On 8/20/2002 1:42:50 AM
Uh oh, this is probably a sign that jetBlue may not be with us in the near future.......
I'd give them 6 months, then bye-bye.
Lessee...the stock drops 10% and you forcast doom? In that case, none of us are going to be around in six months...
On 8/24/2002 1:43:47 AM
Is it true that Jet Blue only pays intrest only on their Airbi? Is it true that they have a "modest" balloon payment on aircraft leases after a term of 5 years? Is it true that they amortize their equipment for 30 years (will an airbus last that long?)? Did their CEO sign off on all of this? Inquiring and contrarian minds want to know!
Jet Blue does not own any aircraft... they are all under long-term lease with Airbus with favorable rates. I believe (don't know) that JBLU has a lower payment schedule during the first few years then they increase (balloon) over the duration.
Jet Blue will not have teflon protection from the downturn in the market... its just a matter of time.
The low wages, non-union, and happy employees will eventually turn "ugly" when they see profitable quarters and now real wage increases (110/hr for an airbus captain is over 35-40 percent below the majors). Eventually these aircrew will want more money... kinda like SWA.
In addition, eventually these "new" airbus will get old and start needing repairs... which are not cheap (parts or mechanic payments) by any stretch.
I think you will see the CEO of Jet Blue "run with the money" when he knows the good years are gone (first 3-5) years. JMHO.
JBLU - Aircraft Costs Will Increase as We Expand and Financing is a Problem: We typically finance our aircraft through either mortgage debt or lease financing (JBLU owns less than 10 aircraft... lease the rest at variable interest rates).
No doubt you are the first ever to realize that airplanes get older as they age. And sometimes need repairs. That never happens at other airlines. Want to be a consultant?
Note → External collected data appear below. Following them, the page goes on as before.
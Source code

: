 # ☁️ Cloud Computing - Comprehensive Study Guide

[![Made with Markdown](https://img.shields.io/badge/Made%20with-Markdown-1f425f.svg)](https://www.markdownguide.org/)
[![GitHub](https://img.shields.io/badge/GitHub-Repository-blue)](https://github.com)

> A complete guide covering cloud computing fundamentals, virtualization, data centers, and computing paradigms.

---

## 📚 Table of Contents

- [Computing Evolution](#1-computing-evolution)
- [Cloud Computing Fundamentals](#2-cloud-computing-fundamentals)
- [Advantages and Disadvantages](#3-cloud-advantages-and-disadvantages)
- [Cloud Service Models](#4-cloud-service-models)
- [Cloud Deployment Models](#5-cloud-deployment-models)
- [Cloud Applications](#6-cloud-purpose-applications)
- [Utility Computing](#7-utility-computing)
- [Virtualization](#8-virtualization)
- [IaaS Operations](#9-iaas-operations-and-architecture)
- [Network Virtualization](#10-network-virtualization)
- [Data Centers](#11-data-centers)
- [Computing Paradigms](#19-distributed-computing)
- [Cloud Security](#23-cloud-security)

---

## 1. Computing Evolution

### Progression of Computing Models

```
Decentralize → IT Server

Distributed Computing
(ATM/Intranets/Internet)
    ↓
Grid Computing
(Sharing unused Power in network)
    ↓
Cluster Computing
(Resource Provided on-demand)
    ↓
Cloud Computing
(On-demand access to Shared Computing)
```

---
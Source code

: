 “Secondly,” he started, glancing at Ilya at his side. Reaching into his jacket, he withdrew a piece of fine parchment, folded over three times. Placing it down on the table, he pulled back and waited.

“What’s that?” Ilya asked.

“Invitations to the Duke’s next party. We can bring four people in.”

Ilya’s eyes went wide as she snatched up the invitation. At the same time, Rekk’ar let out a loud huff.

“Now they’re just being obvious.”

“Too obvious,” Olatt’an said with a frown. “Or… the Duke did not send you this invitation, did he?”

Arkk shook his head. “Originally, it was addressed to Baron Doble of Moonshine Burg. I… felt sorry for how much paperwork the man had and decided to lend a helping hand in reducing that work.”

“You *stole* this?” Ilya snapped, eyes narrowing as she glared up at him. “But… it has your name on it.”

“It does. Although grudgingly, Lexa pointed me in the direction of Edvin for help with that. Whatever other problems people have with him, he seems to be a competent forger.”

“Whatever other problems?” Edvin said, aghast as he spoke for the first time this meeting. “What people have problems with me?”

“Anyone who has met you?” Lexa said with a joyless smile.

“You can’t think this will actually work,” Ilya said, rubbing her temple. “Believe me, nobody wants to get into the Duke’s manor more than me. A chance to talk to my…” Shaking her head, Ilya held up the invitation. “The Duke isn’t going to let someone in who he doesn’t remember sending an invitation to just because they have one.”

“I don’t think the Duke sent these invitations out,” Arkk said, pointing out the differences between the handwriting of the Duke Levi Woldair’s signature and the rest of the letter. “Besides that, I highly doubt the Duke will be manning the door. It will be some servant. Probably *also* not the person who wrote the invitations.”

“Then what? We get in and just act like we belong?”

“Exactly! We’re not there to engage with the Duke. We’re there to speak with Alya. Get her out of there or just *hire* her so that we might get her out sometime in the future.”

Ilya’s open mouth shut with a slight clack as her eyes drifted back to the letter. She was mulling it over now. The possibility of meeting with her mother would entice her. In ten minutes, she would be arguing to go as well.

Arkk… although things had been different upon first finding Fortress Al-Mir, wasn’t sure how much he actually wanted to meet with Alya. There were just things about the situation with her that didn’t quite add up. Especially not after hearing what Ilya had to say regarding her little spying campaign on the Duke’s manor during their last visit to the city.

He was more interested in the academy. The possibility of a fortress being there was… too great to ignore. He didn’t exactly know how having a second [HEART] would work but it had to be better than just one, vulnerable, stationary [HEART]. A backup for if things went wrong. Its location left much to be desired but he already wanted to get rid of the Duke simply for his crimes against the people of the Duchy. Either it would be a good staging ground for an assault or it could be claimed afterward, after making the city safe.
JBLU - We may be subject to unionization, work stoppages, slowdowns or increased labor costs: Unlike most airlines, we have a non-union workforce. If our employees unionize, it could result in demands that may increase our operating expenses and adversely affect our profitability. Each of our different employee groups could unionize at any time and require separate collective bargaining agreements. If any group of our employees were to unionize and we were unable to reach agreement on the terms of their collective bargaining agreement or we were to experience widespread employee dissatisfaction, we could be subject to work slowdowns or stoppages. In addition, we may be subject to disruptions by organized labor groups protesting our non-union status. Any of these events would be disruptive to our operations and could harm our business.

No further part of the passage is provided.